▶ [TASK PROMPT]
Using the entries that follow, report the number of lines that include the string "angular", without any other text.

▶ [PROVIDED INFORMATION]
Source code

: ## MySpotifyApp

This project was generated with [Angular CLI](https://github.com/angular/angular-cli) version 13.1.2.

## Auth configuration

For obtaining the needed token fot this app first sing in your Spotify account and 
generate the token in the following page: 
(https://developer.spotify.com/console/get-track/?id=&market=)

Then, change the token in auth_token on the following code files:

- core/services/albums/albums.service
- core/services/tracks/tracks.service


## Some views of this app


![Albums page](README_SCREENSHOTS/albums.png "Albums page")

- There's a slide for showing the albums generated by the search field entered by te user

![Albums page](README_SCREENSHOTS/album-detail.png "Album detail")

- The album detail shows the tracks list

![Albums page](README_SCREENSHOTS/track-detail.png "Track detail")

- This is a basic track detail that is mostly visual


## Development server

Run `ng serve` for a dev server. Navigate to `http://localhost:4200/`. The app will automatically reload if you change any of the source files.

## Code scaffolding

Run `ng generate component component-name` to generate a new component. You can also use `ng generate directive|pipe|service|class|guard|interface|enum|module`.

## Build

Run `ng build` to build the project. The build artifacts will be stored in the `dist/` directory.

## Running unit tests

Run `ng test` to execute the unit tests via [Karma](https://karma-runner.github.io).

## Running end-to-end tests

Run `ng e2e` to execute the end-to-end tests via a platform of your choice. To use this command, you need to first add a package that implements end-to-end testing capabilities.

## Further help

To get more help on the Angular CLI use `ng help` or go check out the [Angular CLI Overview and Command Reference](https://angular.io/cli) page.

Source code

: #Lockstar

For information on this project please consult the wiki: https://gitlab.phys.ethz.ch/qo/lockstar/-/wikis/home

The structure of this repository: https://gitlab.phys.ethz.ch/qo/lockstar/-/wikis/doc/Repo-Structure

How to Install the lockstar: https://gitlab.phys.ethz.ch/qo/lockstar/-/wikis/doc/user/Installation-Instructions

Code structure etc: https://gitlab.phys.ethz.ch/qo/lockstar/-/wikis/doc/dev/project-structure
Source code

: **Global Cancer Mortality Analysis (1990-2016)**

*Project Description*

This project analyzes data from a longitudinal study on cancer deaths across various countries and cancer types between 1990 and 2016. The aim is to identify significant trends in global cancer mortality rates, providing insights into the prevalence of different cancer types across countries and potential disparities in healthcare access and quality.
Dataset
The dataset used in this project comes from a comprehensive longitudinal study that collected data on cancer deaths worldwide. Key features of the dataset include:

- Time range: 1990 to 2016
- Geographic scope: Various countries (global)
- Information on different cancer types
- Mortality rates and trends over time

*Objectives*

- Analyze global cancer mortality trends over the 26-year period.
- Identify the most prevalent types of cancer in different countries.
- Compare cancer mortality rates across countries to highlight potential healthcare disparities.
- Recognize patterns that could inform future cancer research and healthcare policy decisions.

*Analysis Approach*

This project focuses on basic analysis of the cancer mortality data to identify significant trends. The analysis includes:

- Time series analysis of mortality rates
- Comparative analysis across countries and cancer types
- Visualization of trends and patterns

▶ [RESPONSE FOR THIS EXERCISE]
2